**TASK PROMPT:**
All that is needed is the run of lines from the top of the entries to the line with "detuning under pulsed", that line included, repeated exactly and free of pictures.

**ENTRIES SUPPLIED:**
..........

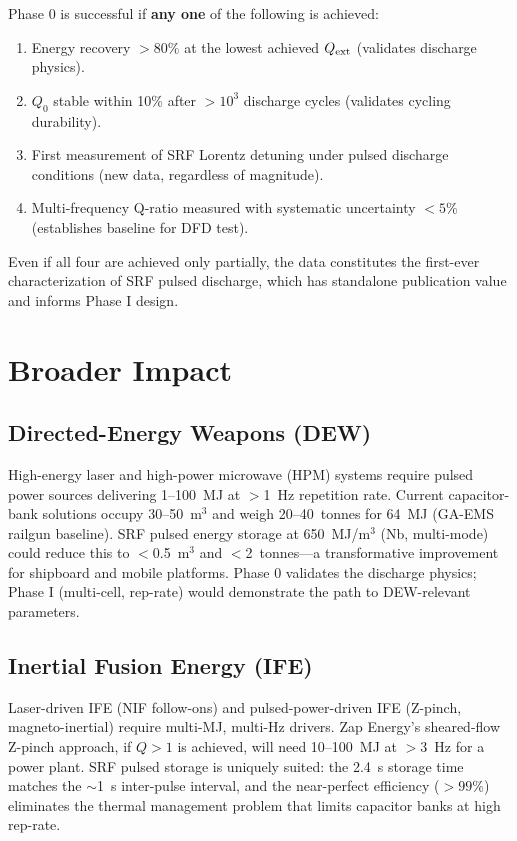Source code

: \documentclass[11pt]{article}
\newcommand{\Qext}{Q_{\rm ext}}
\newcommand{\Qzero}{Q_0}
\begin{document}
Phase 0 is successful if \textbf{any one} of the following is achieved:
\begin{enumerate}[nosep]
  \item Energy recovery $> 80\%$ at the lowest achieved $\Qext$
    (validates discharge physics).
  \item $\Qzero$ stable within 10\% after $> 10^3$ discharge cycles
    (validates cycling durability).
  \item First measurement of SRF Lorentz detuning under pulsed
    discharge conditions (new data, regardless of magnitude).
  \item Multi-frequency Q-ratio measured with systematic uncertainty
    $< 5\%$ (establishes baseline for DFD test).
\end{enumerate}

Even if all four are achieved only partially, the data constitutes
the first-ever characterization of SRF pulsed discharge, which has
standalone publication value and informs Phase I design.

\section{Broader Impact}
\label{sec:impact}

\subsection{Directed-Energy Weapons (DEW)}

High-energy laser and high-power microwave (HPM) systems require
pulsed power sources delivering 1--100~MJ at $>$1~Hz repetition rate.
Current capacitor-bank solutions occupy 30--50~m$^3$ and weigh
20--40~tonnes for 64~MJ (GA-EMS railgun baseline). SRF pulsed
energy storage at 650~MJ/m$^3$ (Nb, multi-mode) could reduce this
to $<$0.5~m$^3$ and $<$2~tonnes---a transformative improvement for
shipboard and mobile platforms. Phase 0 validates the discharge
physics; Phase I (multi-cell, rep-rate) would demonstrate the path
to DEW-relevant parameters.

\subsection{Inertial Fusion Energy (IFE)}

Laser-driven IFE (NIF follow-ons) and pulsed-power-driven IFE
(Z-pinch, magneto-inertial) require multi-MJ, multi-Hz drivers.
Zap Energy's sheared-flow Z-pinch approach, if $Q > 1$ is achieved,
will need 10--100~MJ at $>$3~Hz for a power plant. SRF pulsed
storage is uniquely suited: the 2.4~s storage time matches the
$\sim$1~s inter-pulse interval, and the near-perfect efficiency
($>99\%$) eliminates the thermal management problem that limits
capacitor banks at high rep-rate.
\end{document}
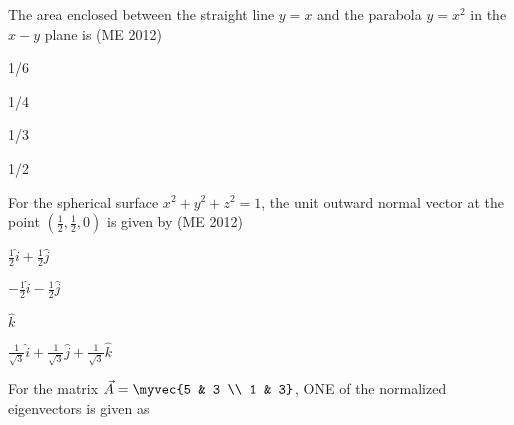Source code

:    \item The area enclosed between the straight line $y = x$ and the parabola \(y = x^2\) in the $x-y$ plane is
	    \hfill (ME 2012)
          \begin{enumerate}
              \begin{multicols}{4}
                  \item 1/6
                  \item 1/4
                  \item 1/3
                  \item 1/2
              \end{multicols}
          \end{enumerate}
    \item For the spherical surface \(x^2 + y^2 + z^2 = 1\), the unit outward normal vector at the point \(\left(\frac{1}{2}, \frac{1}{2}, 0\right)\) is given by
	    \hfill (ME 2012)
          \begin{enumerate}
              \begin{multicols}{4}
                  \item \(\frac{1}{2}\hat{i} + \frac{1}{2}\hat{j}\)
                  \item \(-\frac{1}{2}\hat{i} - \frac{1}{2}\hat{j}\)
                  \item \(\hat{k}\)
                  \item \(\frac{1}{\sqrt{3}}\hat{i} + \frac{1}{\sqrt{3}}\hat{j} + \frac{1}{\sqrt{3}}\hat{k}\)
              \end{multicols}
          \end{enumerate}
    \item For the matrix \(\vec{A} = \myvec{5 & 3 \\ 1 & 3}\), ONE of the normalized eigenvectors is given as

..........

**WRITTEN SOLUTION:**
Source code

: \documentclass[11pt]{article}
\newcommand{\Qext}{Q_{\rm ext}}
\newcommand{\Qzero}{Q_0}
\begin{document}
Phase 0 is successful if \textbf{any one} of the following is achieved:
\begin{enumerate}[nosep]
  \item Energy recovery $> 80\%$ at the lowest achieved $\Qext$
    (validates discharge physics).
  \item $\Qzero$ stable within 10\% after $> 10^3$ discharge cycles
    (validates cycling durability).
  \item First measurement of SRF Lorentz detuning under pulsed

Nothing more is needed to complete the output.